Date
24 September 2017
Hong Kong is expected to have a shortage of three million square feet of office space by 2020, equivalent to three office towers of Two IFC. Photo: Bloomberg
Hong Kong is expected to have a shortage of three million square feet of office space by 2020, equivalent to three office towers of Two IFC. Photo: Bloomberg

Hong Kong tops the world in office building prices

Hong Kong skyscrapers continue to be the most expensive commercial real estate in the world, according to property consultancy firm Knight Frank.

Their capital values are about US$6,330 per square foot this year, 50 percent higher than those in Tokyo, which ranked second among 15 metropolises in the company’s annual Global Cities report.

Thomas Lam, Knight Frank senior director and head of valuation and consultancy, said it would be difficult to say when Hong Kong prices will come down given the lack of land supply for new office towers.
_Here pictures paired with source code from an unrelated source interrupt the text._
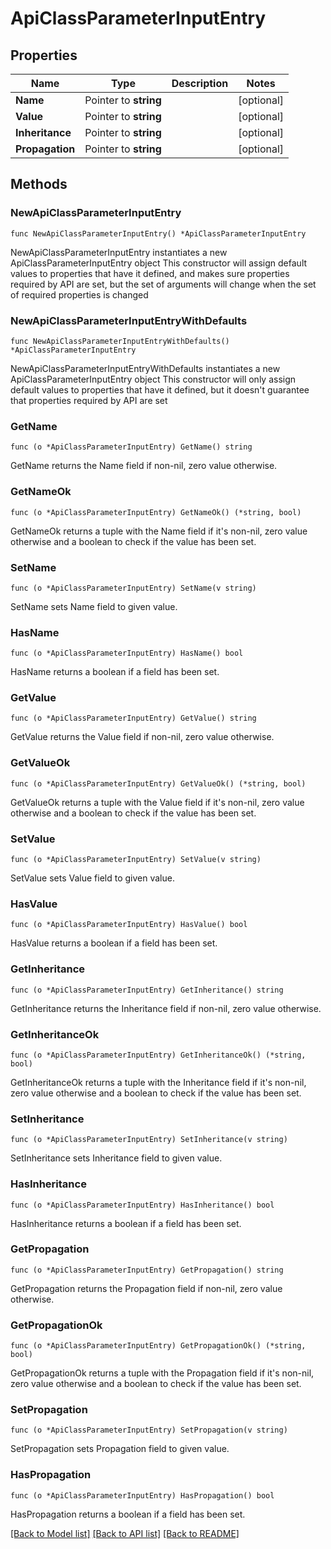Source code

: # ApiClassParameterInputEntry

## Properties

Name | Type | Description | Notes
------------ | ------------- | ------------- | -------------
**Name** | Pointer to **string** |  | [optional] 
**Value** | Pointer to **string** |  | [optional] 
**Inheritance** | Pointer to **string** |  | [optional] 
**Propagation** | Pointer to **string** |  | [optional] 

## Methods

### NewApiClassParameterInputEntry

`func NewApiClassParameterInputEntry() *ApiClassParameterInputEntry`

NewApiClassParameterInputEntry instantiates a new ApiClassParameterInputEntry object
This constructor will assign default values to properties that have it defined,
and makes sure properties required by API are set, but the set of arguments
will change when the set of required properties is changed

### NewApiClassParameterInputEntryWithDefaults

`func NewApiClassParameterInputEntryWithDefaults() *ApiClassParameterInputEntry`

NewApiClassParameterInputEntryWithDefaults instantiates a new ApiClassParameterInputEntry object
This constructor will only assign default values to properties that have it defined,
but it doesn't guarantee that properties required by API are set

### GetName

`func (o *ApiClassParameterInputEntry) GetName() string`

GetName returns the Name field if non-nil, zero value otherwise.

### GetNameOk

`func (o *ApiClassParameterInputEntry) GetNameOk() (*string, bool)`

GetNameOk returns a tuple with the Name field if it's non-nil, zero value otherwise
and a boolean to check if the value has been set.

### SetName

`func (o *ApiClassParameterInputEntry) SetName(v string)`

SetName sets Name field to given value.

### HasName

`func (o *ApiClassParameterInputEntry) HasName() bool`

HasName returns a boolean if a field has been set.

### GetValue

`func (o *ApiClassParameterInputEntry) GetValue() string`

GetValue returns the Value field if non-nil, zero value otherwise.

### GetValueOk

`func (o *ApiClassParameterInputEntry) GetValueOk() (*string, bool)`

GetValueOk returns a tuple with the Value field if it's non-nil, zero value otherwise
and a boolean to check if the value has been set.

### SetValue

`func (o *ApiClassParameterInputEntry) SetValue(v string)`

SetValue sets Value field to given value.

### HasValue

`func (o *ApiClassParameterInputEntry) HasValue() bool`

HasValue returns a boolean if a field has been set.

### GetInheritance

`func (o *ApiClassParameterInputEntry) GetInheritance() string`

GetInheritance returns the Inheritance field if non-nil, zero value otherwise.

### GetInheritanceOk

`func (o *ApiClassParameterInputEntry) GetInheritanceOk() (*string, bool)`

GetInheritanceOk returns a tuple with the Inheritance field if it's non-nil, zero value otherwise
and a boolean to check if the value has been set.

### SetInheritance

`func (o *ApiClassParameterInputEntry) SetInheritance(v string)`

SetInheritance sets Inheritance field to given value.

### HasInheritance

`func (o *ApiClassParameterInputEntry) HasInheritance() bool`

HasInheritance returns a boolean if a field has been set.

### GetPropagation

`func (o *ApiClassParameterInputEntry) GetPropagation() string`

GetPropagation returns the Propagation field if non-nil, zero value otherwise.

### GetPropagationOk

`func (o *ApiClassParameterInputEntry) GetPropagationOk() (*string, bool)`

GetPropagationOk returns a tuple with the Propagation field if it's non-nil, zero value otherwise
and a boolean to check if the value has been set.

### SetPropagation

`func (o *ApiClassParameterInputEntry) SetPropagation(v string)`

SetPropagation sets Propagation field to given value.

### HasPropagation

`func (o *ApiClassParameterInputEntry) HasPropagation() bool`

HasPropagation returns a boolean if a field has been set.


[[Back to Model list]](../README.md#documentation-for-models) [[Back to API list]](../README.md#documentation-for-api-endpoints) [[Back to README]](../README.md)


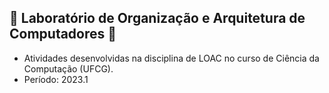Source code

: ## 💽 Laboratório de Organização e Arquitetura de Computadores 💾

- Atividades desenvolvidas na disciplina de LOAC no curso de Ciência da Computação (UFCG).
- Período: 2023.1
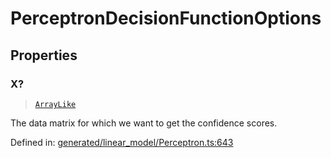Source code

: # PerceptronDecisionFunctionOptions

## Properties

### X?

> [`ArrayLike`](../types/ArrayLike.md)

The data matrix for which we want to get the confidence scores.

Defined in:  [generated/linear\_model/Perceptron.ts:643](https://github.com/transitive-bullshit/scikit-learn-ts/blob/b59c1ff/packages/sklearn/src/generated/linear_model/Perceptron.ts#L643)
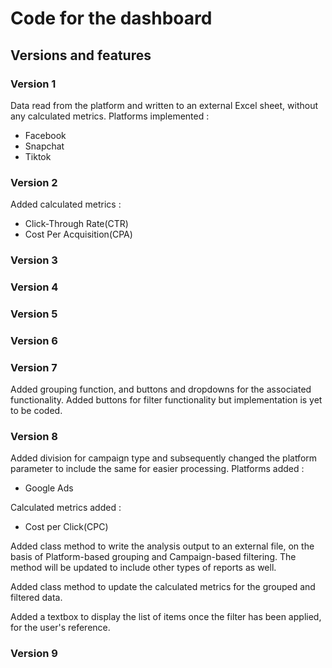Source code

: # Code for the dashboard
## Versions and features
### Version 1
Data read from the platform and written to an external Excel sheet, without any calculated metrics.
Platforms implemented : 
  - Facebook
  - Snapchat
  - Tiktok

### Version 2
Added calculated metrics :
  - Click-Through Rate(CTR)
  - Cost Per Acquisition(CPA)

### Version 3

### Version 4

### Version 5

### Version 6

### Version 7
Added grouping function, and buttons and dropdowns for the associated functionality.
Added buttons for filter functionality but implementation is yet to be coded.

### Version 8
Added division for campaign type and subsequently changed the platform parameter to include the same for easier processing.
Platforms added : 
  - Google Ads

Calculated metrics added :
  - Cost per Click(CPC)

Added class method to write the analysis output to an external file, on the basis of Platform-based grouping and Campaign-based filtering. The method will be updated to include other types of reports as well.

Added class method to update the calculated metrics for the grouped and filtered data.

Added a textbox to display the list of items once the filter has been applied, for the user's reference.

### Version 9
“It takes three to four years to build a grade-A office tower. Reconstruction projects may take five to seven years… it is very difficult to resolve the shortage [of office space] in the short run,” he said.

The high prices are likely to remain until Hong Kong interest rates begin to rise when the United States Federal Reserve ends its ultra low interest rate policy, he said.

Hong Kong will have a deficit of three million sq. ft. of office space by 2020, equivalent to three office towers of Two IFC. The forecast includes projects planned for the coming few years, he said.

Meanwhile, Hong Kong has the lowest prime office yields of just 2.9 percent among the 15 cities surveyed after a surge in property prices in previous years.

Office rents are expected to rise 10 percent in the next five years after a drop of 3.2 percent in the last five, putting Hong Kong second to last in a ranking of six Asia Pacific cities including Mumbai, Shanghai, Singapore, Sydney and Tokyo.

Hong Kong’s office towers are expected to have the lowest vacancy rate of 5.2 percent in the world this year but it is expected to be overtaken by those of Tokyo and London by 2019 because of the buoyant economies in these cities.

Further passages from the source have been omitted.